(Listed records begins)
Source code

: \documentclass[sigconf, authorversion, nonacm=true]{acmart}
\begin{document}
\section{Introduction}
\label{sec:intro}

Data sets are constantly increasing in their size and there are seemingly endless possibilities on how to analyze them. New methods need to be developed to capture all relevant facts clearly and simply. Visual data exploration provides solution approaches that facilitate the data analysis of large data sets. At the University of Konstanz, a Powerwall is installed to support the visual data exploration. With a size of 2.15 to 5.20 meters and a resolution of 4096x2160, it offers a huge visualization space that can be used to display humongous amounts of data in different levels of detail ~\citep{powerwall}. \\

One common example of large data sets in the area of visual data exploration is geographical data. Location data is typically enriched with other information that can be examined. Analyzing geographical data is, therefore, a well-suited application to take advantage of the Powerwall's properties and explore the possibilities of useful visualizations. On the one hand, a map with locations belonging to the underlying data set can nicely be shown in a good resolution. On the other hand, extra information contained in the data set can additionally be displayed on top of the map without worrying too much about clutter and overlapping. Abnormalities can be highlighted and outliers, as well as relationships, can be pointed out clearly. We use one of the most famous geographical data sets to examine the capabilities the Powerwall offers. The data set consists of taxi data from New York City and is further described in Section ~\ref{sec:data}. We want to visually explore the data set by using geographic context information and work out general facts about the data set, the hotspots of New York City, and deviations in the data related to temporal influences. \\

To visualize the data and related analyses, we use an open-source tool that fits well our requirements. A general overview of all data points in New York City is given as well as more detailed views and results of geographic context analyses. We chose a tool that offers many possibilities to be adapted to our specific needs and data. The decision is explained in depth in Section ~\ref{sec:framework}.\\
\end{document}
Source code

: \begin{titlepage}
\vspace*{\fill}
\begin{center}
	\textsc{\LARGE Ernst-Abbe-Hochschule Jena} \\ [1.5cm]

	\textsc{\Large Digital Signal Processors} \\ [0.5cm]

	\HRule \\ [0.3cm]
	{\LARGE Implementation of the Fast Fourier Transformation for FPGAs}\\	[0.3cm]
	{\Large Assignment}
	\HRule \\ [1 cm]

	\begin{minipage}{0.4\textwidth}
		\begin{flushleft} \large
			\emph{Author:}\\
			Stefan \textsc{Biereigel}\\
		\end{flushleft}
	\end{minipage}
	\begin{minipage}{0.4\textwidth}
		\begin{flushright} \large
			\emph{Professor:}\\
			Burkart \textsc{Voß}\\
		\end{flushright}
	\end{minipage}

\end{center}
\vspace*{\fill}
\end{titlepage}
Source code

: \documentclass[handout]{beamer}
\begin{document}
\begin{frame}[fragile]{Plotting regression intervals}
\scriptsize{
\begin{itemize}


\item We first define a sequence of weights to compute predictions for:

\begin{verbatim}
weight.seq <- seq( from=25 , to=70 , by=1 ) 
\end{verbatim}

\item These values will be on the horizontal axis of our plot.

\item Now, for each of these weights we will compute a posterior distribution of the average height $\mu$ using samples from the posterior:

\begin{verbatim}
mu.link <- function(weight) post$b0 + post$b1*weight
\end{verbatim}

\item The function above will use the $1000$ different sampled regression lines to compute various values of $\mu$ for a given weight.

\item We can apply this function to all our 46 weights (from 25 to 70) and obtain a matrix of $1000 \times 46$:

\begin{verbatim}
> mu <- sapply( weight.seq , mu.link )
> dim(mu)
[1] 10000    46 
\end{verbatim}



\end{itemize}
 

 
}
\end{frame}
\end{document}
(Listed records ends)
[Task requirements] The lines that mention the word "flushright" should be pulled from the records above.

[Task response]
		\begin{flushright} \large
		\end{flushright}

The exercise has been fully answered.